___ Listed entries ___

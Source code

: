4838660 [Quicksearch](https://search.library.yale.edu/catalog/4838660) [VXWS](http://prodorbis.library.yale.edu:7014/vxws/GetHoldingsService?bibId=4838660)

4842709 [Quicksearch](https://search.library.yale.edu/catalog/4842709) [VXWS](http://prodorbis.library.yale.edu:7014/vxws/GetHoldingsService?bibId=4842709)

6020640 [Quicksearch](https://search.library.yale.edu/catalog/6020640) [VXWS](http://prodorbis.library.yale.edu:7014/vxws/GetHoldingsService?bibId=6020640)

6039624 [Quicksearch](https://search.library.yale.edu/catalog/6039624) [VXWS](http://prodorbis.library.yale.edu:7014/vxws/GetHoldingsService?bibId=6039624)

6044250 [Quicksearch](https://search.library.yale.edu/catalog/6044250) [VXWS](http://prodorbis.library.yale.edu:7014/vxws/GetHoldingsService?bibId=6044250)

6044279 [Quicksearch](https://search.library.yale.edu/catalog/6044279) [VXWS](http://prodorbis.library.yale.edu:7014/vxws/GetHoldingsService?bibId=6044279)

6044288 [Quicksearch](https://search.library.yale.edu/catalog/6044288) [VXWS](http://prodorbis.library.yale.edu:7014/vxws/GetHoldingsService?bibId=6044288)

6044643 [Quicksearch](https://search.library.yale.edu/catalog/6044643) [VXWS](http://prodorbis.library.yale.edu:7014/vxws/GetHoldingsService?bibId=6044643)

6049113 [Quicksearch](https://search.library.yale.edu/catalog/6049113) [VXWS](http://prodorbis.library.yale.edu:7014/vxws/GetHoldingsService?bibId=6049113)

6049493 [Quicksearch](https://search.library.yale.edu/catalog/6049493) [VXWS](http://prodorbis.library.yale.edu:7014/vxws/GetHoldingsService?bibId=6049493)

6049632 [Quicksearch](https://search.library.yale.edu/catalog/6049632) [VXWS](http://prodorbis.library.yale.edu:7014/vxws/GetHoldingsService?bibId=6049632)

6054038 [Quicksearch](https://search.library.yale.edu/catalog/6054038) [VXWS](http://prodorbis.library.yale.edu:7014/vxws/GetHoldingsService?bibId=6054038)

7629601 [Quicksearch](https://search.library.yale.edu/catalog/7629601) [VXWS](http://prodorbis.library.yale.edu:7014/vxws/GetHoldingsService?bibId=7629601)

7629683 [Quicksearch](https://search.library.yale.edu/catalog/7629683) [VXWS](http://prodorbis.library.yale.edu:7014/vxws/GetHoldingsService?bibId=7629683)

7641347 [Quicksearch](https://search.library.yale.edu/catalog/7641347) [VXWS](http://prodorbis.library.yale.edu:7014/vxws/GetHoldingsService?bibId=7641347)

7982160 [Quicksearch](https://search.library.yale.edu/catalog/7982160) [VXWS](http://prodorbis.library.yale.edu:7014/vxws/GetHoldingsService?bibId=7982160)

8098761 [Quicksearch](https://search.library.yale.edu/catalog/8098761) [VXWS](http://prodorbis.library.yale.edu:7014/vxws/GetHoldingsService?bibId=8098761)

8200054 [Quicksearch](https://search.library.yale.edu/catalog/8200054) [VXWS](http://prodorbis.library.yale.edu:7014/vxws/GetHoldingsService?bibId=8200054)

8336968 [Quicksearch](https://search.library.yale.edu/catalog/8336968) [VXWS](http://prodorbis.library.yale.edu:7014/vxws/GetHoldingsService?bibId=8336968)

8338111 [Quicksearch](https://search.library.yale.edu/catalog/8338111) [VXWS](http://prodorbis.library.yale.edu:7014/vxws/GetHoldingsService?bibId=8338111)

___

Your objective
Your task is to repeat the entries exactly.

Output for this exercise
Source code

:4838660 [Quicksearch](https://search.library.yale.edu/catalog/4838660) [VXWS](http://prodorbis.library.yale.edu:7014/vxws/GetHoldingsService?bibId=4838660)

4842709 [Quicksearch](https://search.library.yale.edu/catalog/4842709) [VXWS](http://prodorbis.library.yale.edu:7014/vxws/GetHoldingsService?bibId=4842709)

6020640 [Quicksearch](https://search.library.yale.edu/catalog/6020640) [VXWS](http://prodorbis.library.yale.edu:7014/vxws/GetHoldingsService?bibId=6020640)

6039624 [Quicksearch](https://search.library.yale.edu/catalog/6039624) [VXWS](http://prodorbis.library.yale.edu:7014/vxws/GetHoldingsService?bibId=6039624)

6044250 [Quicksearch](https://search.library.yale.edu/catalog/6044250) [VXWS](http://prodorbis.library.yale.edu:7014/vxws/GetHoldingsService?bibId=6044250)

6044279 [Quicksearch](https://search.library.yale.edu/catalog/6044279) [VXWS](http://prodorbis.library.yale.edu:7014/vxws/GetHoldingsService?bibId=6044279)

6044288 [Quicksearch](https://search.library.yale.edu/catalog/6044288) [VXWS](http://prodorbis.library.yale.edu:7014/vxws/GetHoldingsService?bibId=6044288)

6044643 [Quicksearch](https://search.library.yale.edu/catalog/6044643) [VXWS](http://prodorbis.library.yale.edu:7014/vxws/GetHoldingsService?bibId=6044643)

6049113 [Quicksearch](https://search.library.yale.edu/catalog/6049113) [VXWS](http://prodorbis.library.yale.edu:7014/vxws/GetHoldingsService?bibId=6049113)

6049493 [Quicksearch](https://search.library.yale.edu/catalog/6049493) [VXWS](http://prodorbis.library.yale.edu:7014/vxws/GetHoldingsService?bibId=6049493)

6049632 [Quicksearch](https://search.library.yale.edu/catalog/6049632) [VXWS](http://prodorbis.library.yale.edu:7014/vxws/GetHoldingsService?bibId=6049632)

6054038 [Quicksearch](https://search.library.yale.edu/catalog/6054038) [VXWS](http://prodorbis.library.yale.edu:7014/vxws/GetHoldingsService?bibId=6054038)

7629601 [Quicksearch](https://search.library.yale.edu/catalog/7629601) [VXWS](http://prodorbis.library.yale.edu:7014/vxws/GetHoldingsService?bibId=7629601)

7629683 [Quicksearch](https://search.library.yale.edu/catalog/7629683) [VXWS](http://prodorbis.library.yale.edu:7014/vxws/GetHoldingsService?bibId=7629683)

7641347 [Quicksearch](https://search.library.yale.edu/catalog/7641347) [VXWS](http://prodorbis.library.yale.edu:7014/vxws/GetHoldingsService?bibId=7641347)

7982160 [Quicksearch](https://search.library.yale.edu/catalog/7982160) [VXWS](http://prodorbis.library.yale.edu:7014/vxws/GetHoldingsService?bibId=7982160)

8098761 [Quicksearch](https://search.library.yale.edu/catalog/8098761) [VXWS](http://prodorbis.library.yale.edu:7014/vxws/GetHoldingsService?bibId=8098761)

8200054 [Quicksearch](https://search.library.yale.edu/catalog/8200054) [VXWS](http://prodorbis.library.yale.edu:7014/vxws/GetHoldingsService?bibId=8200054)

8336968 [Quicksearch](https://search.library.yale.edu/catalog/8336968) [VXWS](http://prodorbis.library.yale.edu:7014/vxws/GetHoldingsService?bibId=8336968)

8338111 [Quicksearch](https://search.library.yale.edu/catalog/8338111) [VXWS](http://prodorbis.library.yale.edu:7014/vxws/GetHoldingsService?bibId=8338111)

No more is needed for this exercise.